What to work on
Return only these lines, exactly: the one containing "of the Lyapunov" and every line after it in the listing.

= = = = =

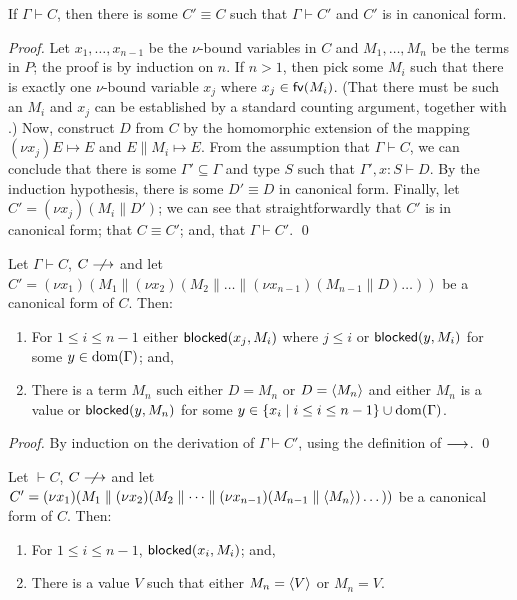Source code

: \documentclass[orivec,envcountsame]{llncs}
\begin{document}
\begin{lemma}\label{thm:canonical}
  If $\Gamma \vdash C$, then there is some $C' \equiv C$ such that $\Gamma \vdash C'$ and $C'$ is in
  canonical form.
\end{lemma}

\begin{proof}
  Let $x_1,\dots,x_{n-1}$ be the $\nu$-bound variables in $C$ and $M_1,\dots,M_n$ be the terms in
  $P$; the proof is by induction on $n$.  If $n > 1$, then pick some $M_i$ such that there is
  exactly one $\nu$-bound variable $x_j$ where $x_j \in \mathsf{fv}(M_i)$.  (That there must be such an
  $M_i$ and $x_j$ can be established by a standard counting argument, together with
  .)  Now, construct $D$ from $C$ by the homomorphic extension of
  the mapping $(\nu x_j)E \mapsto E$ and $E \parallel M_i \mapsto E$.  From the assumption that
  $\Gamma \vdash C$, we can conclude that there is some $\Gamma' \subseteq \Gamma$ and type $S$ such
  that $\Gamma',x:S \vdash D$.  By the induction hypothesis, there is some $D' \equiv D$ in
  canonical form.  Finally, let $C' = (\nu x_j)(M_i \parallel D')$; we can see that
  straightforwardly that $C'$ is in canonical form; that $C \equiv C'$; and, that $\Gamma \vdash
  C'$. \qed
\end{proof}

\begin{theorem}\label{thm:progress-open}
  Let $\Gamma \vdash C$, $C \centernot\ceval$ and let $C' = (\nu x_1)(M_1 \parallel (\nu
  x_2)(M_2 \parallel \dots \parallel (\nu x_{n-1})(M_{n-1} \parallel D)\dots))$ be
  a canonical form of $C$.  Then:
  \begin{enumerate}
  \item For $1 \leq i \leq n - 1$ either $\mathsf{blocked}(x_j,M_i)$ where $j \leq i$ or $\mathsf{blocked}(y,M_i)$
    for some $y \in \operatorname{dom}(\Gamma)$; and,
  \item There is a term $M_n$ such either $D = M_n$ or $D = \langle M_n \rangle$ and either $M_n$ is a
    value or $\mathsf{blocked}(y,M_n)$ for some $y \in \{ x_i \mid i \leq i \leq n - 1 \} \cup
    \operatorname{dom}(\Gamma)$.
  \end{enumerate}
\end{theorem}

\begin{proof}
  By induction on the derivation of $\Gamma \vdash C'$, using the definition of $\longrightarrow$. \qed
\end{proof}

\begin{corollary}\label{thm:progress}
  Let $\vdash C$, $C \centernot\ceval$ and let $C' = (\nu x_1)(M_1 \parallel (\nu
  x_2)(M_2 \parallel \dots \parallel (\nu x_{n-1})(M_{n-1} \parallel \langle M_n \rangle)\dots))$ be
  a canonical form of $C$.  Then:
  \begin{enumerate}
  \item For $1 \leq i \leq n - 1$, $\mathsf{blocked}(x_i,M_i)$; and,
  \item There is a value $V$ such that either $M_n = \langle V \rangle$ or $M_n = V$.
  \end{enumerate}
\end{corollary}
\end{document}
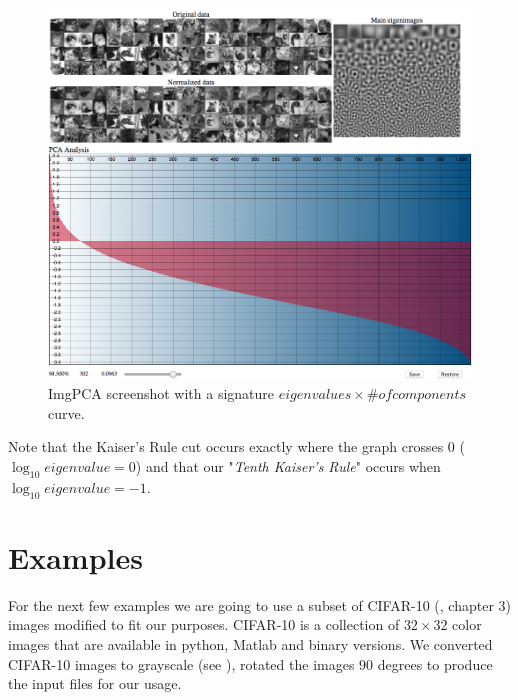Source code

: \documentclass{article} %
\begin{document}

\begin{figure}[h]
\begin{center}
\includegraphics[width=\textwidth]{imgPca.png}
\end{center}
\caption{ImgPCA screenshot with a signature $eigenvalues \times \#of components$ curve.}
\end{figure}
Note that the Kaiser's Rule cut occurs exactly where the graph crosses $0$ ($\log_{10} eigenvalue = 0$) and that our "\emph{Tenth Kaiser's Rule}" occurs when $\log_{10} eigenvalue = -1$.
\section{Examples}
For the next few examples we are going to use a subset of CIFAR-10 (\citet{krizhevsky2009learning}, chapter 3) images modified to fit our purposes. CIFAR-10 is a collection of $32\times 32$ color images that are available in python, Matlab and binary versions. We converted CIFAR-10 images to grayscale (see ), rotated the images $90$ degrees to produce the input files for our usage.\par
\end{document}
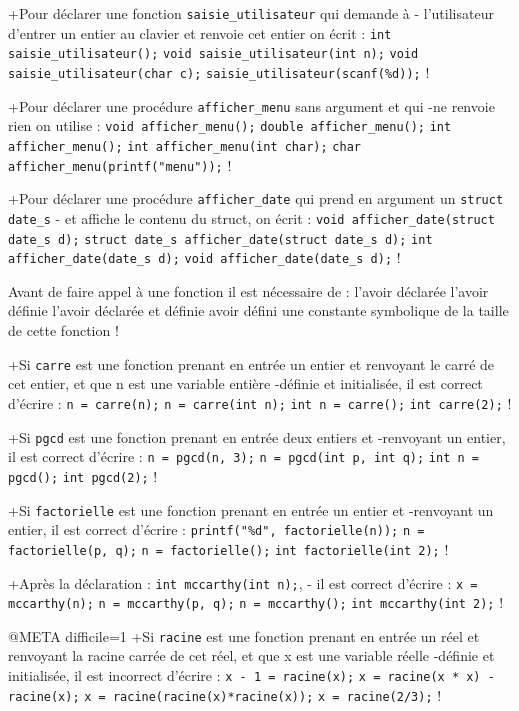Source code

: +Pour déclarer une fonction \verb|saisie_utilisateur| qui demande à
- l'utilisateur d'entrer un entier au clavier et renvoie cet entier on écrit :
 \verb|int saisie_utilisateur();|
 \verb|void saisie_utilisateur(int n);|
 \verb|void saisie_utilisateur(char c);|
 \verb|saisie_utilisateur(scanf(%d));|
!


+Pour déclarer une procédure \verb|afficher_menu| sans argument et qui
-ne renvoie rien on utilise :
 \verb|void afficher_menu();|
 \verb|double afficher_menu();|
 \verb|int afficher_menu();|
 \verb|int afficher_menu(int char);|
 \verb|char afficher_menu(printf("menu"));|
!


+Pour déclarer une procédure \verb|afficher_date| qui prend en argument un
\verb|struct date_s|
- et affiche le contenu du struct, on écrit :
 \verb|void afficher_date(struct date_s d);|
 \verb|struct date_s afficher_date(struct date_s d);|
 \verb|int afficher_date(date_s d);|
 \verb|void afficher_date(date_s d);|
!

Avant de faire appel à une fonction il est nécessaire de :
 l'avoir déclarée
 l'avoir définie
 l'avoir déclarée et définie
 avoir défini une constante symbolique de la taille de cette fonction
!

+Si \verb|carre| est une fonction prenant en entrée un entier et
renvoyant le carré de cet entier, et que n est une variable entière
-définie et initialisée, il est correct d'écrire :
 \verb+n = carre(n);+
 \verb+n = carre(int n);+
 \verb+int n = carre();+
 \verb+int carre(2);+
!

+Si \verb|pgcd| est une fonction prenant en entrée deux entiers et
-renvoyant un entier, il est correct d'écrire :
 \verb+n = pgcd(n, 3);+
 \verb+n = pgcd(int p, int q);+
 \verb+int n = pgcd();+
 \verb+int pgcd(2);+
!

+Si \verb|factorielle| est une fonction prenant en entrée un entier et
-renvoyant un entier, il est correct d'écrire :
 \verb+printf("%d", factorielle(n));+
 \verb+n = factorielle(p, q);+
 \verb+n = factorielle();+
 \verb+int factorielle(int 2);+
!

+Après la déclaration :
\verb|int mccarthy(int n);|, 
- il est correct d'écrire :
 \verb+x = mccarthy(n);+
 \verb+n = mccarthy(p, q);+
 \verb+n = mccarthy();+
 \verb+int mccarthy(int 2);+
!

@META difficile=1
+Si \verb|racine| est une fonction prenant en entrée un réel et
 renvoyant la racine carrée de cet réel, et que x est une variable réelle
-définie et initialisée, il est incorrect d'écrire :
 \verb+x - 1 = racine(x);+
 \verb+x = racine(x * x) - racine(x);+
 \verb+x = racine(racine(x)*racine(x));+
 \verb+x = racine(2/3);+
!


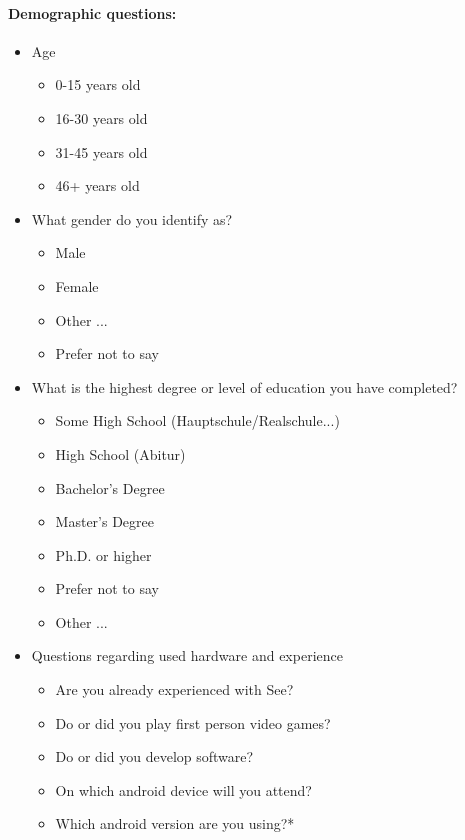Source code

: \paragraph{Demographic questions:}
\begin{itemize}
  \item Age
        \begin{itemize}
          \item 0-15 years old
          \item 16-30 years old
          \item 31-45 years old
          \item 46+ years old
        \end{itemize}
  \item What gender do you identify as?
        \begin{itemize}
          \item Male
          \item Female
          \item Other ...
          \item Prefer not to say
        \end{itemize}
  \item What is the highest degree or level of education you have completed?
        \begin{itemize}
          \item Some High School (Hauptschule/Realschule...)
          \item High School (Abitur)
          \item Bachelor's Degree
          \item Master's Degree
          \item Ph.D. or higher
          \item Prefer not to say
          \item Other ...
        \end{itemize}
  \item Questions regarding used hardware and experience
        \begin{itemize}
          \item Are you already experienced with See?
          \item Do or did you play first person video games?
          \item Do or did you develop software?
          \item On which \gls{android} device will you attend?
          \item Which \gls{android} version are you using?*
        \end{itemize}
\end{itemize}


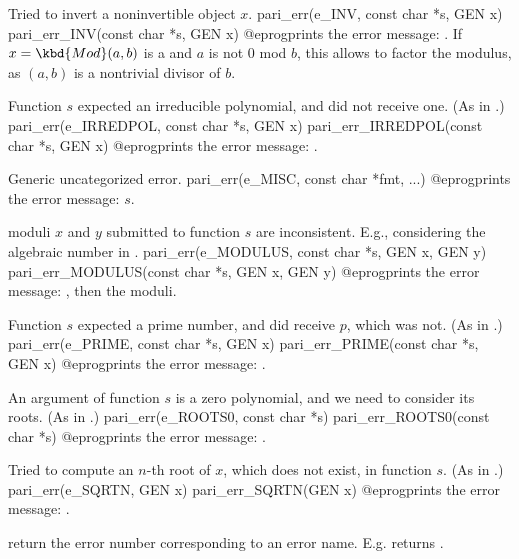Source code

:  Tried to invert a noninvertible object $x$.
\bprog
  pari_err(e_INV, const char *s, GEN x)
  pari_err_INV(const char *s, GEN x)
@eprog\noindent prints the error message: .
If $x = \kbd{Mod}(a,b)$ is a  and $a$ is not $0$ mod $b$, this
allows to factor the modulus, as $(a,b)$ is a nontrivial divisor of
$b$.

 Function $s$ expected an irreducible polynomial,
and did not receive one. (As in .)
\bprog
  pari_err(e_IRREDPOL, const char *s, GEN x)
  pari_err_IRREDPOL(const char *s, GEN x)
@eprog\noindent prints the error message: .

 Generic uncategorized error.
\bprog
  pari_err(e_MISC, const char *fmt, ...)
@eprog\noindent prints the error message: $s$.

 moduli $x$ and $y$ submitted to function $s$ are
inconsistent. E.g., considering the algebraic number
 in .
\bprog
  pari_err(e_MODULUS, const char *s, GEN x, GEN y)
  pari_err_MODULUS(const char *s, GEN x, GEN y)
@eprog\noindent prints the error message: ,
then the moduli.

 Function $s$ expected a prime number, and did receive $p$,
which was not. (As in .)
\bprog
  pari_err(e_PRIME, const char *s, GEN x)
  pari_err_PRIME(const char *s, GEN x)
@eprog\noindent prints the error message: .

 An argument of function $s$ is a zero polynomial, and
we need to consider its roots. (As in .)
\bprog
  pari_err(e_ROOTS0, const char *s)
  pari_err_ROOTS0(const char *s)
@eprog\noindent prints the error message: .

 Tried to compute an $n$-th root of $x$, which does not
exist, in function $s$.
(As in .)
\bprog
  pari_err(e_SQRTN, GEN x)
  pari_err_SQRTN(GEN x)
@eprog\noindent prints the error message: .


 return the error number corresponding to
an error name. E.g.  returns .

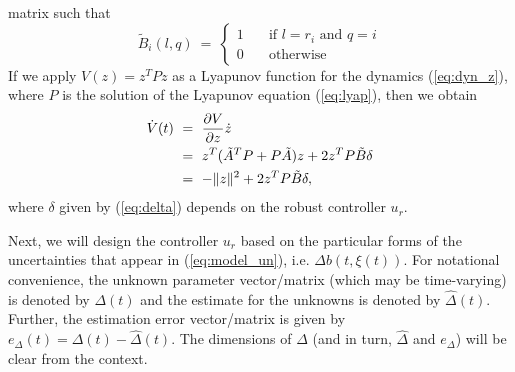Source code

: \documentclass[twoside,leqno,onecolumn]{article}
\begin{document}
matrix such that
\[ \tilde{B}_i(l,q) ~=~ \left\{ \begin{array}{lll}
         1 & \quad\mbox{if $l = r_i$ and $q = i$}\\
         0  & \quad\mbox{otherwise}\end{array} \right. \]
If we apply $V(z)=z^TPz$ as a Lyapunov function for the dynamics
(\ref{eq:dyn_z}), where $P$ is the solution of the Lyapunov
equation (\ref{eq:lyap}), then we obtain
\begin{align}
\label{eq:general}
\dot{V}(t)&~=~\frac{\partial V}{\partial z}\dot{z}\notag\\
&~=~z^T(\tilde A^T P + P \tilde A)z + 2 z^T P \tilde B \delta\notag\\
&~=~-\|z\|^2 + 2 z^T P \tilde B \delta,
\end{align}
where $\delta$ given by (\ref{eq:delta}) depends on the robust
controller $u_r$.

Next, we will design the controller $u_{r}$ based on the
particular forms of the uncertainties that appear in
(\ref{eq:model_un}), i.e. $\Delta b(t,\xi(t))$. For notational
convenience, the unknown parameter vector/matrix (which may be
time-varying) is denoted by $\Delta(t)$ and the estimate for the
unknowns is denoted by $\widehat{\Delta}(t)$. Further, the
estimation error vector/matrix is given by $e_\Delta(t) =
\Delta(t)-\widehat{\Delta}(t)$. The dimensions of $\Delta$ (and in
turn, $\widehat{\Delta}$ and $e_\Delta$) will be clear from the
context.
\end{document}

= = = = =

Problem solution
(\ref{eq:dyn_z}), where $P$ is the solution of the Lyapunov
equation (\ref{eq:lyap}), then we obtain
\begin{align}
\label{eq:general}
\dot{V}(t)&~=~\frac{\partial V}{\partial z}\dot{z}\notag\\
&~=~z^T(\tilde A^T P + P \tilde A)z + 2 z^T P \tilde B \delta\notag\\
&~=~-\|z\|^2 + 2 z^T P \tilde B \delta,
\end{align}
where $\delta$ given by (\ref{eq:delta}) depends on the robust
controller $u_r$.

Next, we will design the controller $u_{r}$ based on the
particular forms of the uncertainties that appear in
(\ref{eq:model_un}), i.e. $\Delta b(t,\xi(t))$. For notational
convenience, the unknown parameter vector/matrix (which may be
time-varying) is denoted by $\Delta(t)$ and the estimate for the
unknowns is denoted by $\widehat{\Delta}(t)$. Further, the
estimation error vector/matrix is given by $e_\Delta(t) =
\Delta(t)-\widehat{\Delta}(t)$. The dimensions of $\Delta$ (and in
turn, $\widehat{\Delta}$ and $e_\Delta$) will be clear from the
context.
\end{document}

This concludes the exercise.